Property	Description
patterns	Extracted patterns from TypeScript and/or Gherkin sources
tagRegistry	Tag registry for category lookups
workflow	Optional workflow configuration for phase names (can be undefined)
contextInferenceRules	Optional rules for inferring bounded context from file paths

PipelineOptions (interface)

/**
 * Options for building a MasterDataset via the shared pipeline.
 *
 * DD-1: Factory lives at src/generators/pipeline/build-pipeline.ts.
 * DD-2: mergeConflictStrategy controls per-consumer conflict handling.
 * DD-3: exclude, contextInferenceRules support future orchestrator
 *        migration without breaking changes.
 *
 */

interface PipelineOptions {
  readonly input: readonly string[];
  readonly features: readonly string[];
  readonly baseDir: string;
  readonly mergeConflictStrategy: 'fatal' | 'concatenate';
  readonly exclude?: readonly string[];
  readonly workflowPath?: string;
  readonly contextInferenceRules?: readonly ContextInferenceRule[];
  /** DD-3: When false, skip validation pass (default true). */
  readonly includeValidation?: boolean;
  /** DD-5: When true, return error on individual scan failures (default false). */
  readonly failOnScanErrors?: boolean;
}

Property	Description
includeValidation	DD-3: When false, skip validation pass (default true).
failOnScanErrors	DD-5: When true, return error on individual scan failures (default false).

PipelineResult (interface)

/**
 * Successful pipeline result containing the dataset and validation summary.
 *
 */

interface PipelineResult {
  readonly dataset: RuntimeMasterDataset;
  readonly validation: ValidationSummary;
  readonly warnings: readonly PipelineWarning[];
  readonly scanMetadata: ScanMetadata;
}

Orchestrator Pipeline Responsibilities

Invariant: The orchestrator is the integration boundary for full docs generation: it delegates dataset construction to the shared pipeline, then executes codecs and writes files.

Rationale: Splitting orchestration into dataset construction (shared) and output execution (orchestrator-owned) keeps Data API and validation consumers aligned on one read-model path while preserving generator-specific output handling.

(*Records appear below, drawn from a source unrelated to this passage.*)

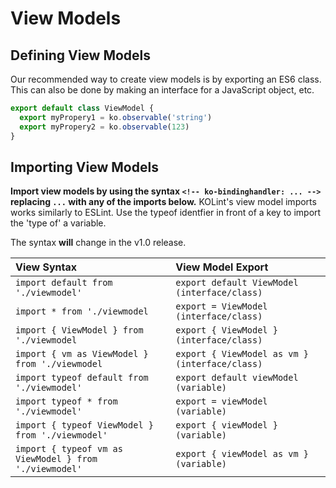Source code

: # View Models

## Defining View Models

Our recommended way to create view models is by exporting an ES6 class. This can also be done by making an interface for a JavaScript object, etc.

```typescript
export default class ViewModel {
  export myPropery1 = ko.observable('string')
  export myPropery2 = ko.observable(123)
}
```

## Importing View Models

**Import view models by using the syntax `<!-- ko-bindinghandler: ... -->` replacing `...` with any of the imports below.** KOLint's view model imports works similarly to ESLint. Use the typeof identfier in front of a key to import the 'type of' a variable.

The syntax **will** change in the v1.0 release.

| View Syntax | View Model Export |
| :--- | :--- |
| `import default from './viewmodel'` | `export default ViewModel (interface/class)` |
| `import * from './viewmodel` | `export = ViewModel (interface/class)` |
| `import { ViewModel } from './viewmodel` | `export { ViewModel } (interface/class)` |
| `import { vm as ViewModel } from './viewmodel` | `export { ViewModel as vm } (interface/class)` |
| `import typeof default from './viewmodel'` | `export default viewModel (variable)` |
| `import typeof * from './viewmodel'` | `export = viewModel (variable)` |
| `import { typeof ViewModel } from './viewmodel'` | `export { viewModel } (variable)` |
| `import { typeof vm as ViewModel } from './viewmodel'` | `export { viewModel as vm } (variable)` |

Steps 1-8 via buildMasterDataset()

Steps 1-8 (config load, TypeScript/Gherkin scan + extraction, merge, hierarchy derivation, workflow load, and transformToMasterDataset) are delegated to buildMasterDataset().

Steps 9-10: Codec Execution and File Writing

After dataset creation, the orchestrator owns Step 9 (codec execution per generator, output rendering, additional file fan-out) and Step 10 (path validation, overwrite policy, and persisted file writes).

When to Use

Running complete documentation generation programmatically
Integrating doc generation into build scripts
Testing the full pipeline without CLI overhead

Shared Pipeline Factory Responsibilities

Invariant: buildMasterDataset() is the shared factory for Steps 1-8 of the architecture pipeline and returns Result<PipelineResult, PipelineError> without process-level side effects.

Rationale: Centralizing scan/extract/merge/transform flow prevents divergence between CLI consumers and preserves a single ADR-006 read-model path.

8-Step Dataset Build Flow

The factory owns: configuration load, TypeScript scan + extraction, Gherkin scan + extraction, merge conflict handling, hierarchy child derivation, workflow load, and transformToMasterDataset with validation summary.

Consumer Architecture and PipelineOptions Differentiation

Three consumers share this factory: process-api, validate-patterns, and the generation orchestrator. PipelineOptions differentiates behavior by mergeConflictStrategy (fatal vs concatenate), includeValidation toggles, and failOnScanErrors policy without forking pipeline logic.

When to Use

Any consumer needs a MasterDataset without rewriting scan/extract/merge flow
CLI consumers require differentiated conflict strategy and validation behavior
Orchestrator needs a shared steps 1-8 implementation before codec/file execution

MasterDataset View Fan-out

Pre-computed view fan-out from MasterDataset (single-pass transform):

graph TB
    MD[MasterDataset]
    MD --> byStatus["byStatus<br/>(completed / active / planned)"]
    MD --> byPhase["byPhase<br/>(sorted, with counts)"]
    MD --> byQuarter["byQuarter<br/>(keyed by Q-YYYY)"]
    MD --> byCategory["byCategory<br/>(keyed by category name)"]
    MD --> bySource["bySource<br/>(typescript / gherkin / roadmap / prd)"]
    MD --> counts["counts<br/>(aggregate statistics)"]
    MD --> RI["relationshipIndex?<br/>(forward + reverse lookups)"]
    MD --> AI["archIndex?<br/>(role / context / layer / view)"]